The giraffe catfish (Auchenoglanis occidentalis), or bubu, is a species of catfish found in Africa. It eats plants off the floor of lakes and streams. The diet of giraffe catfish is very dependent upon their environment. They keep an omnivorous diet but mainly eat insects present in the waters.

==Distribution and habitat==
The giraffe catfish is found throughout Africa in lakes and rivers, partially due to introduction and establishment in other areas. It is found in many important lakes and rivers such as the Nile and Lake Chad. Its distribution includes bodies of water from East Africa to West Africa. It generally lives in shallow waters with muddy bottoms.

==Anatomy and appearance==
This fish has a maximum size that sources say is between 2 and 3 feet.

The giraffe-like pattern will fade with age to a two-tone mottled brown.
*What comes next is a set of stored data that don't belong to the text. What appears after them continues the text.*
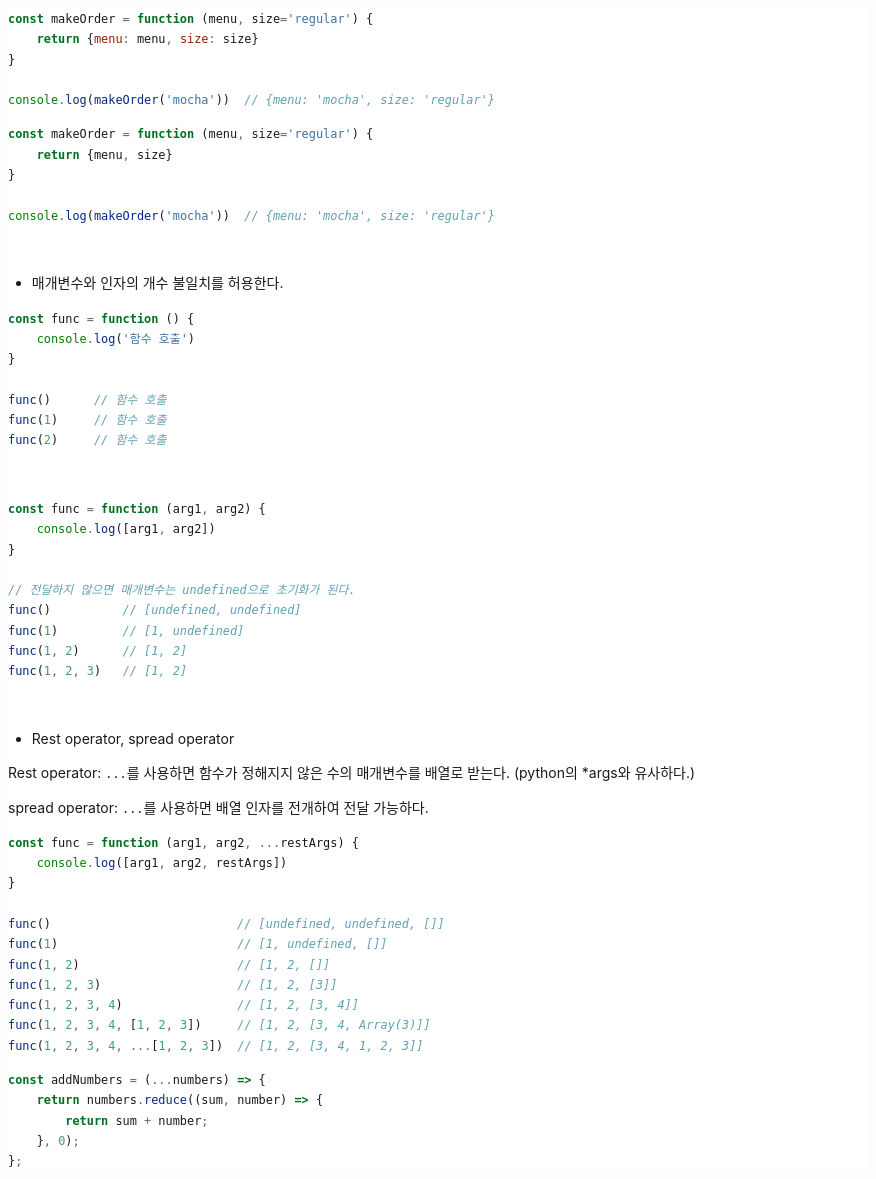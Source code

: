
 ```javascript
const makeOrder = function (menu, size='regular') {
    return {menu: menu, size: size}
}

console.log(makeOrder('mocha'))  // {menu: 'mocha', size: 'regular'}
```

```javascript
const makeOrder = function (menu, size='regular') {
    return {menu, size}
}

console.log(makeOrder('mocha'))  // {menu: 'mocha', size: 'regular'}
```

<br>

- 매개변수와 인자의 개수 불일치를 허용한다.

```javascript
const func = function () {
    console.log('함수 호출')
}

func()      // 함수 호출 
func(1)     // 함수 호출
func(2)     // 함수 호출
```

<br>

```javascript
const func = function (arg1, arg2) {
    console.log([arg1, arg2])
}

// 전달하지 않으면 매개변수는 undefined으로 초기화가 된다. 
func()          // [undefined, undefined]
func(1)         // [1, undefined]
func(1, 2)      // [1, 2]
func(1, 2, 3)   // [1, 2]
```

<br>

- Rest operator, spread operator

Rest operator: `...`를 사용하면 함수가 정해지지 않은 수의 매개변수를 배열로 받는다. (python의 *args와 유사하다.)

spread operator: `...`를 사용하면 배열 인자를 전개하여 전달 가능하다. 

```javascript
const func = function (arg1, arg2, ...restArgs) {
    console.log([arg1, arg2, restArgs])
}

func()                          // [undefined, undefined, []]
func(1)                         // [1, undefined, []]
func(1, 2)                      // [1, 2, []]
func(1, 2, 3)                   // [1, 2, [3]]
func(1, 2, 3, 4)                // [1, 2, [3, 4]]
func(1, 2, 3, 4, [1, 2, 3])     // [1, 2, [3, 4, Array(3)]]
func(1, 2, 3, 4, ...[1, 2, 3])  // [1, 2, [3, 4, 1, 2, 3]]
```
```javascript
const addNumbers = (...numbers) => {
    return numbers.reduce((sum, number) => {
        return sum + number;
    }, 0);
};
```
Various subspecies have been described for this fish, indicating some geographical color variation.

==Reproduction==
Eggs are scattered in a nest and guarded by the male. Dinotopterus cunningtoni takes advantage of the care and allows the male giraffe catfish to care for its eggs and young, an example of interspecific brood care.

==Relationship to humans==
The giraffe catfish is occasionally imported for the aquarium trade. Because of its large eventual size and its fast rate of growth, it is inappropriate for smaller aquaria. This fish will readily accept a variety of foods and is tolerant of a wide variety of water conditions. They will scavenge the aquarium looking for food, which could cause the uprooting of plants.

This fish is also an important food fish in Africa.